This is the 41st anniversary of the fall of Saigon when the North Vietnamese army routed the US military & ended the Vietnam war. Coming out of WWII & the Korean War, the US seemed an impregnable military force. But the Vietnamese regular army & guerrilla forces who had been fighting Japanese & French colonialism for 40 years were politically resolute & militarily steeled.
Women played an important role in the Viet Cong in both the guerrilla & regular army. This woman veteran is Tran Thi Thon who served in the North Vietnamese army from 1965 to 1975 delivering supplies from North to South Vietnam. She said the day she remembers most vividly was when they came across a downed American pilot. He had lost his shoe so she gave him her own & then wiped the blood off his face with a hankerchief. She said, “I felt very sympathetic because he was just another human & he didn’t want to be in this war just like I didn’t.” The pilot told her crew to hide because a US rescue helicopter was on the way & would shoot them but the helicopter never came & the pilot was captured by the Vietnamese.
During one of her missions, her team came across a yellow, cool liquid covering the jungle. To refresh themselves, the team picked the leaves & rubbed the substance on their skin. It was of course Agent Orange. The skin on her body is now covered in scars which she has had several operations to repair. Agent Orange has 24 different symptoms, including cancer & birth disabilities in ones offspring. Her son died of cancer at the age of 35 & her daughter is physically & mentally disabled.
Vietnam is still suffering from the war; many hundreds of children (as in Iraq) are born with catastrophic disabilities & only families to care for them. There are still thousands of land mines & soil contaminated by Agent Orange & Napalm.
Many people are disappointed the Vietnamese regime is going the neoliberal route. But nothing can take away the contribution of the Vietnamese people to humanity when they routed the mightiest military machine in the world & when their struggle showed humanity the power of resistance & international solidarity.

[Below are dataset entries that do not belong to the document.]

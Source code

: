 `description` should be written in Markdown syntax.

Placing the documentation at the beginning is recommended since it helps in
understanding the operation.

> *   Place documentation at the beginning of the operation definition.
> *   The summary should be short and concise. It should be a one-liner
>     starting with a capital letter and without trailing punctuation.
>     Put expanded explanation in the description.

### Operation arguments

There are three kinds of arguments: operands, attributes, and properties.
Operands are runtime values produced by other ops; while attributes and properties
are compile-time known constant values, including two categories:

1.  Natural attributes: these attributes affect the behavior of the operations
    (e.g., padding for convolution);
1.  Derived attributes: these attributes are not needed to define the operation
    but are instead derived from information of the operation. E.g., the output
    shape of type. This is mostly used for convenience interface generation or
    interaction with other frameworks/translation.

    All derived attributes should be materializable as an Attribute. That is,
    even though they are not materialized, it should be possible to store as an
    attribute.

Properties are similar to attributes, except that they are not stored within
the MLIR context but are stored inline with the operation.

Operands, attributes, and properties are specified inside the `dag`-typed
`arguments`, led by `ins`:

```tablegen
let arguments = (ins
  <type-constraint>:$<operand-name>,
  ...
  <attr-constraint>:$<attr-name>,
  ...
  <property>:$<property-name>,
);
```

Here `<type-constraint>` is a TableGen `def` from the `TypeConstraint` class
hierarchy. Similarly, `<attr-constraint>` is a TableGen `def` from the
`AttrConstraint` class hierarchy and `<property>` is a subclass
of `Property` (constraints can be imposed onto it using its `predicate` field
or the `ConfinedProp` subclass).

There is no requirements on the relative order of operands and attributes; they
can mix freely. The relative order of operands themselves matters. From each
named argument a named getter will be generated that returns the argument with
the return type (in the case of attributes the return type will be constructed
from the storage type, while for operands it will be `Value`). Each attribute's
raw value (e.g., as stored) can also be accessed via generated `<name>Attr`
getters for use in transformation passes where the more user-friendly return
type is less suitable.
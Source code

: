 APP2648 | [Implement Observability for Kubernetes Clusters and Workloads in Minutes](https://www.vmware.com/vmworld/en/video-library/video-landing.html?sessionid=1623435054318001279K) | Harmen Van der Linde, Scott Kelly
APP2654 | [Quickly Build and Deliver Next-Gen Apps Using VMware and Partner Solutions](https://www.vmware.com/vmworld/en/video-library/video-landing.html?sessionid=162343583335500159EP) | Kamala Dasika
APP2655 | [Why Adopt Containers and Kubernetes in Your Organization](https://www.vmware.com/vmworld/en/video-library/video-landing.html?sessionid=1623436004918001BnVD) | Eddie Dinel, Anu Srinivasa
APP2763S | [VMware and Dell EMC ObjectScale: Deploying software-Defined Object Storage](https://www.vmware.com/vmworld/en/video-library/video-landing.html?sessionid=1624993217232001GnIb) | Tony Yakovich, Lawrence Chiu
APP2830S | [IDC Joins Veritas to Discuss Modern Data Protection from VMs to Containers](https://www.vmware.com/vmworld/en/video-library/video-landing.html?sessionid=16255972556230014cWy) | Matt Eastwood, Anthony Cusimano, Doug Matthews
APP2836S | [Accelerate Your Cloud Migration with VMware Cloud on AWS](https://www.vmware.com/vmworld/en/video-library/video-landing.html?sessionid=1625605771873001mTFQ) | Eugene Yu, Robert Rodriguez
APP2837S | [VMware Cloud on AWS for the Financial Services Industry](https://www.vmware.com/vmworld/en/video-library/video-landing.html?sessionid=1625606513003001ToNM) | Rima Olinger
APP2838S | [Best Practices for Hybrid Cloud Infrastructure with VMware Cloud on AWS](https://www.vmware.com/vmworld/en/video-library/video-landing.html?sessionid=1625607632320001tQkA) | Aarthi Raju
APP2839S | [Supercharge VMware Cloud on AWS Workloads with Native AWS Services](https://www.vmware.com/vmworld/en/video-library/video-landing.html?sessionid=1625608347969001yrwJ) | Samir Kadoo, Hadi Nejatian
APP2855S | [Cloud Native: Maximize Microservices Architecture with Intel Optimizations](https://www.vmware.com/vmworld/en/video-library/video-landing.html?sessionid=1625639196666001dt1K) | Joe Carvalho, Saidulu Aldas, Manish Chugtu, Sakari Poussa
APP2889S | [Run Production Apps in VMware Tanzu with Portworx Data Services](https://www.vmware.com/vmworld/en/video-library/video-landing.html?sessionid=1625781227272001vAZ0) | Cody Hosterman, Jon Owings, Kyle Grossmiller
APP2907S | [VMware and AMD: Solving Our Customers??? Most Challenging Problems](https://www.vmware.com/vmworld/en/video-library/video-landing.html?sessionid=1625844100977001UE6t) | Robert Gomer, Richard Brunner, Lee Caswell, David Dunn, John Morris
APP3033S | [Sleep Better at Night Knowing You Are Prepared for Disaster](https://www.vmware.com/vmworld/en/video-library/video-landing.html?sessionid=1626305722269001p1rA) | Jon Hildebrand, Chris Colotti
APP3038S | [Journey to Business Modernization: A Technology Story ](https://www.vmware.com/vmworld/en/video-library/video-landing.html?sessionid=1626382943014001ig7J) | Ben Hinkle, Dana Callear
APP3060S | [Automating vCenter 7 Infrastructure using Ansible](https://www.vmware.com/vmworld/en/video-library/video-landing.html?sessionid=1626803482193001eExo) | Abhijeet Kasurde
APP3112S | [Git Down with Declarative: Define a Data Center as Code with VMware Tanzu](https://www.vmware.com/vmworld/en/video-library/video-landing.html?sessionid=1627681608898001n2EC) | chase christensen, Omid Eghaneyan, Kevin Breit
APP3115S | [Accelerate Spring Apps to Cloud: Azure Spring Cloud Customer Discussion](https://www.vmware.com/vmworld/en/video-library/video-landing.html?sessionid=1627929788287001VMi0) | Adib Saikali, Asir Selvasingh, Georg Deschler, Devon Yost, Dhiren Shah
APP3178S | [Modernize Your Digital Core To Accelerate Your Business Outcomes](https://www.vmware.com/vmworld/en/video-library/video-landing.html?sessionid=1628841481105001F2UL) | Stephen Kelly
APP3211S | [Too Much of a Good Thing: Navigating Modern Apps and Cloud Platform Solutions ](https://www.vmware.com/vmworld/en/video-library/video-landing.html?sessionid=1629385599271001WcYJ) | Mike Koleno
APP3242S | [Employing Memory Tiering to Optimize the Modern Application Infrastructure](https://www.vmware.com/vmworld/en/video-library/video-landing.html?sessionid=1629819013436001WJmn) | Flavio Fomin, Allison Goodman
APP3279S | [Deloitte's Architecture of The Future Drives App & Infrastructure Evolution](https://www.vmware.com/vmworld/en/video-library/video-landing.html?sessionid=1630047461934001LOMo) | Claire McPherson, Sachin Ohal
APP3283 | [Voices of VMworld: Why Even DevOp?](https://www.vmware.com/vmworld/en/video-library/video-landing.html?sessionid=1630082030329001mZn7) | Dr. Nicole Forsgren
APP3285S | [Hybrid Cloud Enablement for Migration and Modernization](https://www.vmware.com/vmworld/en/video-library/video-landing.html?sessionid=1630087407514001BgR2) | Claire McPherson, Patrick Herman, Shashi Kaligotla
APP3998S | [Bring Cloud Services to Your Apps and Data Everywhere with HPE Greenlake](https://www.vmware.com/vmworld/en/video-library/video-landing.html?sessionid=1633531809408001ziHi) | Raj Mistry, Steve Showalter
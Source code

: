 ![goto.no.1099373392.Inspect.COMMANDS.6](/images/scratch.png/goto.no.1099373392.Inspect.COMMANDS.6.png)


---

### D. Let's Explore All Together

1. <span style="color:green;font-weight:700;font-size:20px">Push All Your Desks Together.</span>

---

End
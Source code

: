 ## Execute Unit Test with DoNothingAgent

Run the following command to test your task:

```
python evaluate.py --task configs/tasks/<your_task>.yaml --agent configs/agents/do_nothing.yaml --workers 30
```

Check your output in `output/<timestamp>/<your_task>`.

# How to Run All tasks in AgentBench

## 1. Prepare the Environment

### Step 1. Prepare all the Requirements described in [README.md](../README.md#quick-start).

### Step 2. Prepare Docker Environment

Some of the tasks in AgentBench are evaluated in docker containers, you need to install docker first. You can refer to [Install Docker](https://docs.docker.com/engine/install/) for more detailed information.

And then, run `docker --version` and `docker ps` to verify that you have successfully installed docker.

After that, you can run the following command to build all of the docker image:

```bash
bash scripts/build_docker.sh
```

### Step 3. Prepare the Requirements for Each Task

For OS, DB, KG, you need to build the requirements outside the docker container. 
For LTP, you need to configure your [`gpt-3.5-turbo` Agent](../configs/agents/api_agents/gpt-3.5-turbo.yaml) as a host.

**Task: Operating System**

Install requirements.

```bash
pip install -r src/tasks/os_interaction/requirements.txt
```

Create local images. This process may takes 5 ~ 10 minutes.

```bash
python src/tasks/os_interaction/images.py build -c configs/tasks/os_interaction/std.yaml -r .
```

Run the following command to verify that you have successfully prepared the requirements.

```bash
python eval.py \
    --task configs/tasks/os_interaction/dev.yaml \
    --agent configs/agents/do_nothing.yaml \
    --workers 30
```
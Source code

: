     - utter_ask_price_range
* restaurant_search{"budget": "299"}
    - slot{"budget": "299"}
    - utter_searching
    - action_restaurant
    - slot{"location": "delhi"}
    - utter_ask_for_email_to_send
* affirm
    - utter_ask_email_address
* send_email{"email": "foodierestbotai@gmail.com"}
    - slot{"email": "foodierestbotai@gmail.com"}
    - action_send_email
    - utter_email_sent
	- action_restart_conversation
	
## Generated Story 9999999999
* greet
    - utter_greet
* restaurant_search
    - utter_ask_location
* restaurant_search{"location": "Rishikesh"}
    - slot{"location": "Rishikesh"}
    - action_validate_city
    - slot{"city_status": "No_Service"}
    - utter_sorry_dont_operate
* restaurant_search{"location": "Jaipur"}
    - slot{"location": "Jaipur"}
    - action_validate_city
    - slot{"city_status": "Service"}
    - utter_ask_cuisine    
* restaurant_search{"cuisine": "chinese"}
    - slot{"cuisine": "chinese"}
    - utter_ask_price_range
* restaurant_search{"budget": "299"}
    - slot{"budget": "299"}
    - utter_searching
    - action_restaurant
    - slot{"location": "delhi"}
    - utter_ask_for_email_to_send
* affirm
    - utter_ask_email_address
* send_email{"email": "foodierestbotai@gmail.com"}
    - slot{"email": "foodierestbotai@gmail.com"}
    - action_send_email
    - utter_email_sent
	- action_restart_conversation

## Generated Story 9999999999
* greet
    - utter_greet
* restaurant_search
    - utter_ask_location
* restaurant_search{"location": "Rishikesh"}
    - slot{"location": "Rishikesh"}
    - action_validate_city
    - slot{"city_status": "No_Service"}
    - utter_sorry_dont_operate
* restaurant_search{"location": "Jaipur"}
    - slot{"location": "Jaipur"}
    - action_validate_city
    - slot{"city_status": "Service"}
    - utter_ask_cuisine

Many people today fighting the yoke of neoliberal colonialism do not have the military advantages of the Vietnamese. Building international solidarity, the second phalanx of opposition to tyranny, is essential to compensate for the lack of military force.
Our fullest respect to the Vietnamese resistance as we rebuild the international antiwar movement to render the same solidarity to Afghanistan, Pakistan, Iraq, Syria, Somalia, Yemen, Palestine, & elsewhere.